Table 7 Summary of complex survey design logistic-regression model for pattern-conformity of generalisation-test responses, Experiment 1 (4,384 responses from 137 participants).

3.3.4 Hypotheses 3 and 4: Correct rule-stating is associated with more-abrupt learning curves and with response-time acceleration after the last error

The Explicit-Promoting condition yielded a learning curve for each participant, showing performance (proportion conforming responses) as a function of trial number. The curves for the Solvers (those who met the criterion of 4 consecutive correct four-trial blocks before the end of the training phase) are shown in Figure 4. Performance in the 16-trial window preceding the last error was significantly lower for Correct and Approximate Staters than for other Solvers, as shown by the negative coefficient for Rule Correctness in the model of Table 8 (fitted using svyglm, as above, because of the repeated measure on Participants). This is as predicted by Hypothesis 3: Both the Correct Staters and the others learned the pattern to the same ultimate criterion level of 100%, but the transition was more abrupt (started from a lower baseline) for participants who stated a correct or partly correct rule. Figure 4 also illustrates how near-perfect training performance in the test phase collapses when the participant does not state a correct rule (Hypothesis 2, above).

Figure 4 Learning curves for Solvers in the Explicit-Promoting condition of Experiment 1, aligned to the last training error. (Since they are Solvers, the last training error precedes a four-block sequence of correct responses.) Dashed lines are individuals, and the solid line is the mean across participants. Each point is the average of a block of four consecutive trials.
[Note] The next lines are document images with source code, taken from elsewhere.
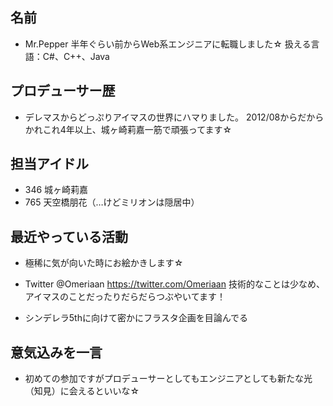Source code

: ## 名前

- Mr.Pepper
半年ぐらい前からWeb系エンジニアに転職しました☆
扱える言語：C#、C++、Java

## プロデューサー歴

- デレマスからどっぷりアイマスの世界にハマりました。
2012/08からだからかれこれ4年以上、城ヶ崎莉嘉一筋で頑張ってます☆

## 担当アイドル

- 346 城ヶ崎莉嘉
- 765 天空橋朋花（…けどミリオンは隠居中）

## 最近やっている活動

- 極稀に気が向いた時にお絵かきします☆
- Twitter
@Omeriaan
https://twitter.com/Omeriaan
技術的なことは少なめ、アイマスのことだったりだらだらつぶやいてます！

- シンデレラ5thに向けて密かにフラスタ企画を目論んでる

## 意気込みを一言

- 初めての参加ですがプロデューサーとしてもエンジニアとしても新たな光（知見）に会えるといいな☆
Table 8 Summary of the complex survey design logistic-regression model for pattern-conformity of training-phase responses in the 16-trial window preceding the last error before the 16-trial criterion run, for Solvers in the Explicit-Promoting condition of Experiment 1 (575 responses from 43 participants, excluding 5 more participants who either never made an error, or who only made an error on their first trial).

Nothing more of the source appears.